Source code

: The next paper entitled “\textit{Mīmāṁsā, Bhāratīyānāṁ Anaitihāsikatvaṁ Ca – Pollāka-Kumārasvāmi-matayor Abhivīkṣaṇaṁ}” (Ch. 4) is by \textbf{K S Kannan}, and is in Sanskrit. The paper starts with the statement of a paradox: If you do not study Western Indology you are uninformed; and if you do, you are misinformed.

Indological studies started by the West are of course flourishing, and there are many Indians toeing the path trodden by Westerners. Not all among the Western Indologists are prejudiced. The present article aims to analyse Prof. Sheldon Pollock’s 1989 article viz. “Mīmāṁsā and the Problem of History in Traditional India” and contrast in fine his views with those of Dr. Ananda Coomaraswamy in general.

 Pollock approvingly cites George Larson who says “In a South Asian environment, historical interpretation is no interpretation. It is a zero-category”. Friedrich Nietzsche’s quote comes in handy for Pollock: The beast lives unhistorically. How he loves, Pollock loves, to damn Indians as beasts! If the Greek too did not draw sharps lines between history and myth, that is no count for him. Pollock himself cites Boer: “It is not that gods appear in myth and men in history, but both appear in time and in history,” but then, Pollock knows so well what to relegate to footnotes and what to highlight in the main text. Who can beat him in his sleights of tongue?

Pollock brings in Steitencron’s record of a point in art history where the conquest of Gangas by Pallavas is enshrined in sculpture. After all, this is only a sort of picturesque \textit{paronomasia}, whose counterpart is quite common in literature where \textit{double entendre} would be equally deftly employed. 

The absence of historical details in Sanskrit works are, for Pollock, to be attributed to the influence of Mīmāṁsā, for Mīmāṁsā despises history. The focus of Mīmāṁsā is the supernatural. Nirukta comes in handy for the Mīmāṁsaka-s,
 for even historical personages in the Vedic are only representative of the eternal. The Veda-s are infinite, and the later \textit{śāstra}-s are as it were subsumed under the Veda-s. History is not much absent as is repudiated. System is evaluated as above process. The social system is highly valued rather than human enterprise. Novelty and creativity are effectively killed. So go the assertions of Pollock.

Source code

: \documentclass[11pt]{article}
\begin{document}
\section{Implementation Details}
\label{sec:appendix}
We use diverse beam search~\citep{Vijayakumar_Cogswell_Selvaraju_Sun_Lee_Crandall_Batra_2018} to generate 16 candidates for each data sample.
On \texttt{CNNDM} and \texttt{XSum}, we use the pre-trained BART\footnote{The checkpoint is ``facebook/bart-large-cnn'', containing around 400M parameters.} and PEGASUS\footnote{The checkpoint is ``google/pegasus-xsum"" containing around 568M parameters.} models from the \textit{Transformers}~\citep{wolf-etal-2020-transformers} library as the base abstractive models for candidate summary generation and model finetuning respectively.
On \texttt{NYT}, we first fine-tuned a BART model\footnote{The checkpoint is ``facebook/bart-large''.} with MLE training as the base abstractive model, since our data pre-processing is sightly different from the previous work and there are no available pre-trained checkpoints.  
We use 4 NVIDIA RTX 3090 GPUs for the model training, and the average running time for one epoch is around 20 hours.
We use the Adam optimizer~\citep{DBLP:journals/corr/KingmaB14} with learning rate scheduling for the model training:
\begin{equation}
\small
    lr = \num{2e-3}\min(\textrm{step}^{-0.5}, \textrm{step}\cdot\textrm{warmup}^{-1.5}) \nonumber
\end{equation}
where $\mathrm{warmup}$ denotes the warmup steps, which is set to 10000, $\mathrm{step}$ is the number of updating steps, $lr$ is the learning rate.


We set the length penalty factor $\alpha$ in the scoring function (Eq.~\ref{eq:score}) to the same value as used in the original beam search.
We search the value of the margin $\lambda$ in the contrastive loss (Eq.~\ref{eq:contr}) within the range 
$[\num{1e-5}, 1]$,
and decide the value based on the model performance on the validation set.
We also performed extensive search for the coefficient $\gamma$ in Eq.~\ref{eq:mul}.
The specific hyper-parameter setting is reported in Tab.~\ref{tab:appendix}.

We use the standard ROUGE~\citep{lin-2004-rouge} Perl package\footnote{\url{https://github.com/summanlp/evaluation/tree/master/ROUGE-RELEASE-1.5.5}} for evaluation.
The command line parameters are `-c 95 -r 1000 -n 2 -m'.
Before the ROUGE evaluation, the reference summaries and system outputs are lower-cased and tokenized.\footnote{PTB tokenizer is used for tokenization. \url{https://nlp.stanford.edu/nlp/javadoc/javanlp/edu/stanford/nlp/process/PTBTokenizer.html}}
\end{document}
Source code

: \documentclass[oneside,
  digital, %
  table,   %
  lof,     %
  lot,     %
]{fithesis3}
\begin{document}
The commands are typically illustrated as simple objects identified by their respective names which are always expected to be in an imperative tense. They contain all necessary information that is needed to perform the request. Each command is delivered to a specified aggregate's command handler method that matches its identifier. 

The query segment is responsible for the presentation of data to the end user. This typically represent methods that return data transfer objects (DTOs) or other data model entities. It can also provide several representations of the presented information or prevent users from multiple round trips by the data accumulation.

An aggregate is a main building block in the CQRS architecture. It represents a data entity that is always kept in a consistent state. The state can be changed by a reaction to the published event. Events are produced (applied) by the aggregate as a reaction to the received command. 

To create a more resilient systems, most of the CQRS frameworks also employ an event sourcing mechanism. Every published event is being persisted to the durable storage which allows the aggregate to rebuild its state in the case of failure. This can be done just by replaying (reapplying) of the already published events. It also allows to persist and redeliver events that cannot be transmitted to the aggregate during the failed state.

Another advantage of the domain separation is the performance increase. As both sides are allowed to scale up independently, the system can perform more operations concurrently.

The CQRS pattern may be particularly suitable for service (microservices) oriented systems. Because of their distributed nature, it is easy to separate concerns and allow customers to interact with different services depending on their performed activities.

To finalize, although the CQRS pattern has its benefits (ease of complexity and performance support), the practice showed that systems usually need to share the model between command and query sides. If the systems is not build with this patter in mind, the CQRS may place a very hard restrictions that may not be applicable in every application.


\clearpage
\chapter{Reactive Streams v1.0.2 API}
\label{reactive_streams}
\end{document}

§ §

*PROBLEM DESCRIPTION:* Repeat exactly the lines of the listing above, from the one with "The commands are" down to the one with "To create a"; both of those lines belong in the range.

*REPLY:*
The commands are typically illustrated as simple objects identified by their respective names which are always expected to be in an imperative tense. They contain all necessary information that is needed to perform the request. Each command is delivered to a specified aggregate's command handler method that matches its identifier. 

The query segment is responsible for the presentation of data to the end user. This typically represent methods that return data transfer objects (DTOs) or other data model entities. It can also provide several representations of the presented information or prevent users from multiple round trips by the data accumulation.

An aggregate is a main building block in the CQRS architecture. It represents a data entity that is always kept in a consistent state. The state can be changed by a reaction to the published event. Events are produced (applied) by the aggregate as a reaction to the received command. 

To create a more resilient systems, most of the CQRS frameworks also employ an event sourcing mechanism. Every published event is being persisted to the durable storage which allows the aggregate to rebuild its state in the case of failure. This can be done just by replaying (reapplying) of the already published events. It also allows to persist and redeliver events that cannot be transmitted to the aggregate during the failed state.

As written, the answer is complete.